Collected data
========

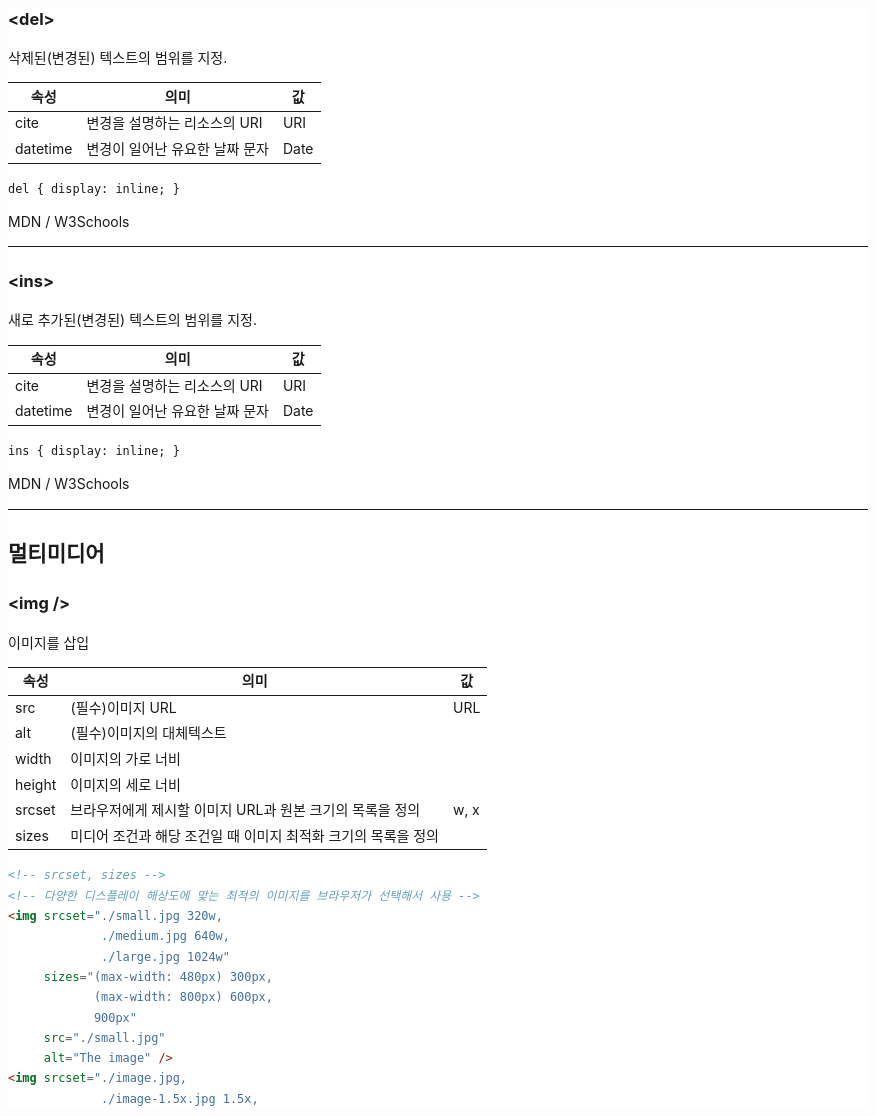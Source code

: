 ### \<del>
삭제된(변경된) 텍스트의 범위를 지정.

| 속성 | 의미 |	값 |
|------|------|----|
| cite | 변경을 설명하는 리소스의 URI | URI |
| datetime | 변경이 일어난 유요한 날짜 문자 | Date |

```
del { display: inline; }
```

MDN / W3Schools

---

### \<ins>
새로 추가된(변경된) 텍스트의 범위를 지정.

| 속성 | 의미	| 값 |
|------|------|----|
| cite | 변경을 설명하는 리소스의 URI | URI |
| datetime | 변경이 일어난 유요한 날짜 문자 | Date |

```
ins { display: inline; }
```

MDN / W3Schools

---

## 멀티미디어

### \<img />

이미지를 삽입

| 속성 | 의미 |	값 |
|------|------|----|
| src |	(필수)이미지 URL |	URL	|
| alt	| (필수)이미지의 대체텍스트 |	
| width |	이미지의 가로 너비 |	
| height | 이미지의 세로 너비 |	
| srcset |	브라우저에게 제시할 이미지 URL과 원본 크기의 목록을 정의 |	w, x |
| sizes |	미디어 조건과 해당 조건일 때 이미지 최적화 크기의 목록을 정의 |

```html
<!-- srcset, sizes -->
<!-- 다양한 디스플레이 해상도에 맞는 최적의 이미지를 브라우저가 선택해서 사용 -->
<img srcset="./small.jpg 320w,
             ./medium.jpg 640w,
             ./large.jpg 1024w"
     sizes="(max-width: 480px) 300px,
            (max-width: 800px) 600px,
            900px"
     src="./small.jpg"
     alt="The image" />
<img srcset="./image.jpg,
             ./image-1.5x.jpg 1.5x,
```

========

#### [What you have to do]
Repeat the entries verbatim; no pictures.

#### [Task result]
Source code

: ### \<del>
삭제된(변경된) 텍스트의 범위를 지정.

| 속성 | 의미 |	값 |
|------|------|----|
| cite | 변경을 설명하는 리소스의 URI | URI |
| datetime | 변경이 일어난 유요한 날짜 문자 | Date |

```
del { display: inline; }
```

MDN / W3Schools

---

### \<ins>
새로 추가된(변경된) 텍스트의 범위를 지정.

| 속성 | 의미	| 값 |
|------|------|----|
| cite | 변경을 설명하는 리소스의 URI | URI |
| datetime | 변경이 일어난 유요한 날짜 문자 | Date |

```
ins { display: inline; }
```

MDN / W3Schools

---

## 멀티미디어

### \<img />

이미지를 삽입

| 속성 | 의미 |	값 |
|------|------|----|
| src |	(필수)이미지 URL |	URL	|
| alt	| (필수)이미지의 대체텍스트 |	
| width |	이미지의 가로 너비 |	
| height | 이미지의 세로 너비 |	
| srcset |	브라우저에게 제시할 이미지 URL과 원본 크기의 목록을 정의 |	w, x |
| sizes |	미디어 조건과 해당 조건일 때 이미지 최적화 크기의 목록을 정의 |

```html
<!-- srcset, sizes -->
<!-- 다양한 디스플레이 해상도에 맞는 최적의 이미지를 브라우저가 선택해서 사용 -->
<img srcset="./small.jpg 320w,
             ./medium.jpg 640w,
             ./large.jpg 1024w"
     sizes="(max-width: 480px) 300px,
            (max-width: 800px) 600px,
            900px"
     src="./small.jpg"
     alt="The image" />
<img srcset="./image.jpg,
             ./image-1.5x.jpg 1.5x,
```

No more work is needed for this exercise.